Fronting a bay that overlooks the Gulf of Finland, Tallinn is a mixture of old and new.
One of the best ways to get there is to fly from London to Helsinki, catch a hydrofoil across The Gulf, which will drop you one kilometer from the Old Town, otherwise known as Vanalinn to the locals. Strolling around the Old Town, which is encircled by medieval walls and snow-topped pastel-colored buildings, you can’t help but feel like Hansel or Gretel. The narrow streets are molded with caramel colored cobbled stones and in winter laced with icy snow, so wear good shoes and watch out for the chilly icicles that dislodge themselves from the buildings without any warning.
Tallin’s medieval beauty has remained well intact, earning itself a UNESCO Heritage Listing in 1997 and its buildings are an array of a mixed cultural past of Scandinavian, Russian, Germanic and Baltic architecture. All of this adds to the romantic feel of the city.
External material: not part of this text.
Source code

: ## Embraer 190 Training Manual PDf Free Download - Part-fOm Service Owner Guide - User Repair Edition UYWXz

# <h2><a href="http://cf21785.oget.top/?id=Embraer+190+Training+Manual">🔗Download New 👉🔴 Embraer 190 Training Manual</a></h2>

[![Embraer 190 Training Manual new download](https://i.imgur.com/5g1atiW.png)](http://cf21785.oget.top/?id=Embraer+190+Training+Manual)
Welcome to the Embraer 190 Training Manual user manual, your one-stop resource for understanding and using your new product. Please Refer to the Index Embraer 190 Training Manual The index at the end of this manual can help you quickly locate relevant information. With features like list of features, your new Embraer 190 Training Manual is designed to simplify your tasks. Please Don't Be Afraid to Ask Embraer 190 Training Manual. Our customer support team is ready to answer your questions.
I am not a shopper, but I could not resist the temptation in Tallinn. The paved sidewalks lead to charming little shops that sell hand-painted Russian dolls, Estonian knit wear and intricate embroidered haberdashery. Eesti Kasitoo is a company that sells traditional handmade Estonian handicrafts and they have three shops in the Old Town. All products are made from natural materials and I bought a long red woolen shawl from the store in the main square. This came in handy, as it was snowing and I spent most of my time outside. The Russian dolls do come in their traditional costumes or you can choose a set that portrays anything from The Simpsons to the cast of Friends. After much deliberation, I settled on John, Paul, George and Ringo in their Sergeant Pepper gear!
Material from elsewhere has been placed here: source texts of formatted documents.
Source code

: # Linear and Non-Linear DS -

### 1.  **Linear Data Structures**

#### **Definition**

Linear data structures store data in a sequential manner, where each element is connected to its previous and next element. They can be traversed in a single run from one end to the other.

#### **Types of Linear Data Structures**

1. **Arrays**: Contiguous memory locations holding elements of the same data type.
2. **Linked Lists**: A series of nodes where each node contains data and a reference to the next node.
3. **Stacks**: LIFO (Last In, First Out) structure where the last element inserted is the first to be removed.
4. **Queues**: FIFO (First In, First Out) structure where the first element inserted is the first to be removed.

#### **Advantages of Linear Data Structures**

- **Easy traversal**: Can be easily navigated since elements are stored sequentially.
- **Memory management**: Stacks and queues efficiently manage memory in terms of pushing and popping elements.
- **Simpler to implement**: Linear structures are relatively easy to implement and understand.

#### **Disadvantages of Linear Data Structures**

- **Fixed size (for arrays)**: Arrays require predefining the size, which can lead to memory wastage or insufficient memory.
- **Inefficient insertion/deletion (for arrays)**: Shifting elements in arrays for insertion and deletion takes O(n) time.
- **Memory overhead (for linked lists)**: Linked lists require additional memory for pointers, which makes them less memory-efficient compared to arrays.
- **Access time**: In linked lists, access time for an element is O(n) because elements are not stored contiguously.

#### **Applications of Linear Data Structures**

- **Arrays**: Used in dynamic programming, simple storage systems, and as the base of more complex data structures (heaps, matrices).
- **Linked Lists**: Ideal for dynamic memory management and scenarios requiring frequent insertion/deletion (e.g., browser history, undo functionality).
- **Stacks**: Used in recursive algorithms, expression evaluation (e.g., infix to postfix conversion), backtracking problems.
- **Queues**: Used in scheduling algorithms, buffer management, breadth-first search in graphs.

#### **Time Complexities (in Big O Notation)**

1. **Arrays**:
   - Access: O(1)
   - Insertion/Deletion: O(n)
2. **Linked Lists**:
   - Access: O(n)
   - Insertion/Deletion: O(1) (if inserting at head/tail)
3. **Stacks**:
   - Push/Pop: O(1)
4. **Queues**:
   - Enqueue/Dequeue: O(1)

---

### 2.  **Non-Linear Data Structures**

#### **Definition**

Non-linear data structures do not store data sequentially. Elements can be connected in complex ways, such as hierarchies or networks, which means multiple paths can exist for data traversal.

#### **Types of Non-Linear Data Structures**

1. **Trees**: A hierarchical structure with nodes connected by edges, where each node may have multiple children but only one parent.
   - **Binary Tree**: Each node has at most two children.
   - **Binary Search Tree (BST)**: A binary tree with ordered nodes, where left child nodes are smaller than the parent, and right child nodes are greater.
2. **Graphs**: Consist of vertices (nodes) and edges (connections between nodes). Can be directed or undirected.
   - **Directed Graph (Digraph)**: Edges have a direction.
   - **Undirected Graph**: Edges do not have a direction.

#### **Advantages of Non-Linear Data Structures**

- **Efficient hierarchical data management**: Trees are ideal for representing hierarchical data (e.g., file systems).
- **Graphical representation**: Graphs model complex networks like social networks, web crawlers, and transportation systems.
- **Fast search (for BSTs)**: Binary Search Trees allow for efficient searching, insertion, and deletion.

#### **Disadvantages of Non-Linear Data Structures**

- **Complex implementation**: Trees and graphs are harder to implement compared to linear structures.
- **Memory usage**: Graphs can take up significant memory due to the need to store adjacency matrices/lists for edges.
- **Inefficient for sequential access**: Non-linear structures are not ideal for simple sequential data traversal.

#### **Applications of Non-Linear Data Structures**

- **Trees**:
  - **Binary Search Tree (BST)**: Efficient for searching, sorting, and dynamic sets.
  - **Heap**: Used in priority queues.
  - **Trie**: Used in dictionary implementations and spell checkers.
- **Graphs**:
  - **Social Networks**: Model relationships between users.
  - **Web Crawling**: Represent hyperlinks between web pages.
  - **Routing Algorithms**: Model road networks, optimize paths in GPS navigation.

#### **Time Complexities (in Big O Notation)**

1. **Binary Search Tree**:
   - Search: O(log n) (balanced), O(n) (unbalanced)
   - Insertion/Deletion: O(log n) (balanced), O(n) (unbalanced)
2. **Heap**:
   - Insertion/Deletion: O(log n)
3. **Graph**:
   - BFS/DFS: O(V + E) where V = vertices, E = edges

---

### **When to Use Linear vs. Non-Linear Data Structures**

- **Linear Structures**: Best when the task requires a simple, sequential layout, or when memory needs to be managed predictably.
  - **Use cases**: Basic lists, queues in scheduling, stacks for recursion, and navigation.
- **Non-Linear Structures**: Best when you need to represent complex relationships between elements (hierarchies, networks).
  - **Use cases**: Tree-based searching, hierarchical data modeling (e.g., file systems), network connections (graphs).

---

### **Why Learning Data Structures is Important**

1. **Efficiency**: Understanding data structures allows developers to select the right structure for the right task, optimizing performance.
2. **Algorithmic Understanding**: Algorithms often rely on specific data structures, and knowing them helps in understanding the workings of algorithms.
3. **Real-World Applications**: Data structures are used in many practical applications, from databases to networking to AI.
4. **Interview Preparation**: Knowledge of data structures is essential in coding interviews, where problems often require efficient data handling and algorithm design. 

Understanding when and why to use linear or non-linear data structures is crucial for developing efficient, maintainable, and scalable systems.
As a person who loves anything old, the book and antique shops were alluring. I ended up buying a batch of worn Estonian women’s magazines depicting Soviet fashions, and a small chandelier, that was for all its exquisiteness, relatively cheap.
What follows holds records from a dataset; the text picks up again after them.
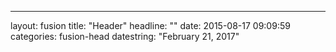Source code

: ---
layout: fusion
title:  "Header"
headline: ""
date:   2015-08-17 09:09:59
categories: fusion-head
datestring: "February 21, 2017"
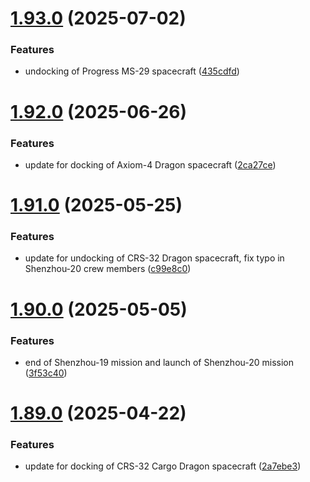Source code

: # [1.93.0](https://github.com/corquaid/international-space-station-APIs/compare/v1.92.0...v1.93.0) (2025-07-02)


### Features

* undocking of Progress MS-29 spacecraft ([435cdfd](https://github.com/corquaid/international-space-station-APIs/commit/435cdfd7831fa4c329f3e983b4cfb360300c7297))



# [1.92.0](https://github.com/corquaid/international-space-station-APIs/compare/v1.91.0...v1.92.0) (2025-06-26)


### Features

* update for docking of Axiom-4 Dragon spacecraft ([2ca27ce](https://github.com/corquaid/international-space-station-APIs/commit/2ca27ce6ca3c7ee0a727789df78df691fb97ca32))



# [1.91.0](https://github.com/corquaid/international-space-station-APIs/compare/v1.90.0...v1.91.0) (2025-05-25)


### Features

* update for undocking of CRS-32 Dragon spacecraft, fix typo in Shenzhou-20 crew members ([c99e8c0](https://github.com/corquaid/international-space-station-APIs/commit/c99e8c05d10ae3c8a353bab5fb1c3597aceb0837))



# [1.90.0](https://github.com/corquaid/international-space-station-APIs/compare/v1.89.0...v1.90.0) (2025-05-05)


### Features

* end of Shenzhou-19 mission and launch of Shenzhou-20 mission ([3f53c40](https://github.com/corquaid/international-space-station-APIs/commit/3f53c408b14993caa70d04e171c43f56ac6259b9))



# [1.89.0](https://github.com/corquaid/international-space-station-APIs/compare/v1.88.0...v1.89.0) (2025-04-22)


### Features

* update for docking of CRS-32 Cargo Dragon spacecraft ([2a7ebe3](https://github.com/corquaid/international-space-station-APIs/commit/2a7ebe31860aad217be7970105ac9638bf7960f1))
What is fantastic about Tallinn is that it nurtures local artists. There are so many art galleries to choose from, both in the old and new parts of town, and I could not go past without buying some pottery from Bogapott which also has a café. Make sure you visit The Katariina Passage, which has the best variety of artistic wares and where you can watch a blacksmith or potter at work.